From this data, estimate the circumference of a circle whose diameter is 12 inches. What about 25 inches? 60 inches?
Object | Diameter (inches) | Circumference (inches) |
---|---|---|
Table | 53 | 170 |
Soda can | 2.25 | 7.1 |
Cocoa tin | 4.2 | 12.6 |
Plate | 8 | 25.5 |
Straw | .25 | 1.2 |
Propane tank | 13.3 | 39.6 |
Hula Hoop | 34.25 | 115 |
Solution
Let’s use the problem solving plan.
Step 1
We define our variables.
\begin{align*}x =\end{align*} diameter of the circle in inches
\begin{align*}y =\end{align*} circumference of the circle in inches
We want to know the circumference when the diameter is 12, 25 or 60 inches.
Step 2 We can find the answers either by using the line of best fit or by using linear interpolation or extrapolation. We start by drawing the scatter plot of the data.
Step 3 Line of best fit
Estimate a line of best fit on the scatter plot.
Find the equation using points (.25, 1.2) and (8, 25.5).
\begin{align*}\text{Slope} \ m & = \frac{25.5 - 1.2} {8 - .25} = \frac{24.3} {7.75} = 3.14\\ y & = 3.14x + b\\ 1.2 & = 3.14 (.25) + b \Rightarrow b = 0.42\\ \text{Equation} \ y & = 3.14x + 0.42\end{align*}
\begin{align*}\text{Diameter} & = 12 \ inches \Rightarrow y = 3.14 (12) + 0.42 = \underline{38.1\ inches}\\ \text{Diameter} & = 25 \ inches \Rightarrow y = 3.14 (25) + 0.42 = \underline{78.92\ inches}\\ \text{Diameter} & = 60 \ inches \Rightarrow y = 3.14 (60) + 0.42 = \underline{188.82\ inches}\end{align*}
In this problem the \begin{align*}\text{slope} = 3.14\end{align*}. This number should be very familiar to you – it is the number rounded to the hundredths place. Theoretically, the circumference of a circle divided by its diameter is always the same and it equals 3.14 or \begin{align*}\pi\end{align*}.
You are probably more familiar with the formula \begin{align*}C = \pi \cdot d\end{align*}.
Note: The calculator gives the line of best fit as \begin{align*}y = 3.25x- 0.57\end{align*}, so we can conclude that we luckily picked two values that gave the correct slope of 3.14. Our line of best fit shows that there was more measurement error in other points.

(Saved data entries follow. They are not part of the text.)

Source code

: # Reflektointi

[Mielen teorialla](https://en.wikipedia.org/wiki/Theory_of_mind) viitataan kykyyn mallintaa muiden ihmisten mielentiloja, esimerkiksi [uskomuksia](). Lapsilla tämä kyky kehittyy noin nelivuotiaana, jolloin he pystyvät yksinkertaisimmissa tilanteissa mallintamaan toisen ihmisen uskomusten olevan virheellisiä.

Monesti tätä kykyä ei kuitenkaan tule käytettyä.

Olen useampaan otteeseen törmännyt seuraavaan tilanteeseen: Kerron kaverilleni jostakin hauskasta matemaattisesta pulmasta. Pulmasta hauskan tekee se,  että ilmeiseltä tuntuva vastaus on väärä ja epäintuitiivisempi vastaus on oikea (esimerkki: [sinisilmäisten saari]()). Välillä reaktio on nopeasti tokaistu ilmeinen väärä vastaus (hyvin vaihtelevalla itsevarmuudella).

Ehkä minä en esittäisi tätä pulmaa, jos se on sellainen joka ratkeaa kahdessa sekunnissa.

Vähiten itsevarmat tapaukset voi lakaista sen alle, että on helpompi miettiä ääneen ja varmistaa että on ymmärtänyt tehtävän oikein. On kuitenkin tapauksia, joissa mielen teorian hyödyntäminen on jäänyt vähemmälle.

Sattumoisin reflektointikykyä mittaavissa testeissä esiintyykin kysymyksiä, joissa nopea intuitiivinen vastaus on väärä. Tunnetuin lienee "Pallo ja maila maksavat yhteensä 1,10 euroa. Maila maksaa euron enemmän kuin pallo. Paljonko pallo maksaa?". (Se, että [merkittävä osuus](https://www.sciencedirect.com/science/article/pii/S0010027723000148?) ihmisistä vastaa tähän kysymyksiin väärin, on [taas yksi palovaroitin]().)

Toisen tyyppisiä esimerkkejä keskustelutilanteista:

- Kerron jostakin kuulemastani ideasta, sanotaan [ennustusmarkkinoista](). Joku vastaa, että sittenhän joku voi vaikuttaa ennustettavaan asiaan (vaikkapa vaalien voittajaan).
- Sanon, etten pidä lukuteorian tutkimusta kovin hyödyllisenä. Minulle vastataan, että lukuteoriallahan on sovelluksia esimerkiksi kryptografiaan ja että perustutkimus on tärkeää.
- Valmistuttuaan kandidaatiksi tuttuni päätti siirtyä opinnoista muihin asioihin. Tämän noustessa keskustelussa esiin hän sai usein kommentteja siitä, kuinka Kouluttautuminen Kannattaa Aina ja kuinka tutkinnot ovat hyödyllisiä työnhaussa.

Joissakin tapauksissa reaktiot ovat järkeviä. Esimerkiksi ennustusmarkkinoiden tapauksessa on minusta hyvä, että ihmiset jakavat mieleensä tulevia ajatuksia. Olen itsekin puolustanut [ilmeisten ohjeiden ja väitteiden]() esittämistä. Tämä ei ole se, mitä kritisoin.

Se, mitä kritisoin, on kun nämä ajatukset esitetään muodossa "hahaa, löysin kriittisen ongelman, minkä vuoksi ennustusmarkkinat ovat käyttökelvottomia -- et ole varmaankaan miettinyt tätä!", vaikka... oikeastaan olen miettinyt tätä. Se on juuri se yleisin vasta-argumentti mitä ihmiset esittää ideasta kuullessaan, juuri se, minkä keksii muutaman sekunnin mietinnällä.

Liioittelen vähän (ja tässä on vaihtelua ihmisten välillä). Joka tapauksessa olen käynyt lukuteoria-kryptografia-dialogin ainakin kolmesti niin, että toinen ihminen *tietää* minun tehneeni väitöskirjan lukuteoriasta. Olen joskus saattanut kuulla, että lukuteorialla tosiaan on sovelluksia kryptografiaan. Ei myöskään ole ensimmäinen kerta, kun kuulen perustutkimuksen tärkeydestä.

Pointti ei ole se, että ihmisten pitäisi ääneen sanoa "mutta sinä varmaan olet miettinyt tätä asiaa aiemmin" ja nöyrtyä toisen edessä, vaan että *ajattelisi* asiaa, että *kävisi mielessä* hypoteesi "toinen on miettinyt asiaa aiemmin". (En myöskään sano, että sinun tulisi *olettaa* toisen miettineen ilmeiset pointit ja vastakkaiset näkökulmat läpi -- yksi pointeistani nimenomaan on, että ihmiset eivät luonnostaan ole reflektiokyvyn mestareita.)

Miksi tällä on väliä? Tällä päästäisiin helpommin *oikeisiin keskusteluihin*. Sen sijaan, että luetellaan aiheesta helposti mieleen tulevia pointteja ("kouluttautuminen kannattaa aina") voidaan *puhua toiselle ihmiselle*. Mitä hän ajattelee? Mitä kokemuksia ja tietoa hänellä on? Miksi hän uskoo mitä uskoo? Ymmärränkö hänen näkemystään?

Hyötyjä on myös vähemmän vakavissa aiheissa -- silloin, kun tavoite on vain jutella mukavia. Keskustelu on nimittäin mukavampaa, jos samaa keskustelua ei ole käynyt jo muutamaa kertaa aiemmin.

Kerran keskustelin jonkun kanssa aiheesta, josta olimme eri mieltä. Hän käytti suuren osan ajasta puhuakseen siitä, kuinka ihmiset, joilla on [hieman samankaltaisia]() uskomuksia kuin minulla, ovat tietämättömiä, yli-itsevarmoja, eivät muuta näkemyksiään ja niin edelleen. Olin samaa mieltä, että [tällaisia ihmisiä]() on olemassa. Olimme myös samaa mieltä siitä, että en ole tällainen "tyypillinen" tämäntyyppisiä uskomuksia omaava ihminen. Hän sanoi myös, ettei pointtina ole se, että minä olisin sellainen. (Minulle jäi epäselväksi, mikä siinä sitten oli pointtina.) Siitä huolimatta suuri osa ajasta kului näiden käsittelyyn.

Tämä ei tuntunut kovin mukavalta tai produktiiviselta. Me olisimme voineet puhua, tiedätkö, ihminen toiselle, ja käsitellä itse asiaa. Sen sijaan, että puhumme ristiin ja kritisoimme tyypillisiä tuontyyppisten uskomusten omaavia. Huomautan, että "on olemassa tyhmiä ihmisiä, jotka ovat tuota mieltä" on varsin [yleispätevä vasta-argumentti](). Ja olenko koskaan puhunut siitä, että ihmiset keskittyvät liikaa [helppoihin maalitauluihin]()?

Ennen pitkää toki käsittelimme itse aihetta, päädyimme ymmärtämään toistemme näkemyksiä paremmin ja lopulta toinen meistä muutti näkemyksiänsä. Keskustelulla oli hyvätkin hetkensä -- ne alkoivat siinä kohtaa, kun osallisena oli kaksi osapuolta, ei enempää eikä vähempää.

Step 4 Check and Interpret
The circumference of a circle is \begin{align*}\pi d\end{align*} and the diameter is simply \begin{align*}d\end{align*}. If we divide the circumference by the diameter we will get \begin{align*}\pi\end{align*}. The slope of the line is 3.14, which is very close to the exact value of \begin{align*}\pi\end{align*}. There is some error in the estimation because we expect the \begin{align*}y-\end{align*}intercept to be zero and it is not.
The reason the line of best fit method works the best is that the data is very linear. All the points are close to the straight line but there is some slight measurement error. The line of best fit averages the error and gives a good estimate of the general trend.
Note: The linear interpolation and extrapolation methods give estimates that aren't as accurate because they use only two points in the data set. If there are measurement errors in the points that are being used, then the estimates will lose accuracy. Normally, it is better to compute the line of best fit with a calculator or computer.
Example 2
A cylinder is filled with water to a height of 73 centimeters. The water is drained through a hole in the bottom of the cylinder and measurements are taken at two second intervals. The table below shows the height of the water level in the cylinder at different times.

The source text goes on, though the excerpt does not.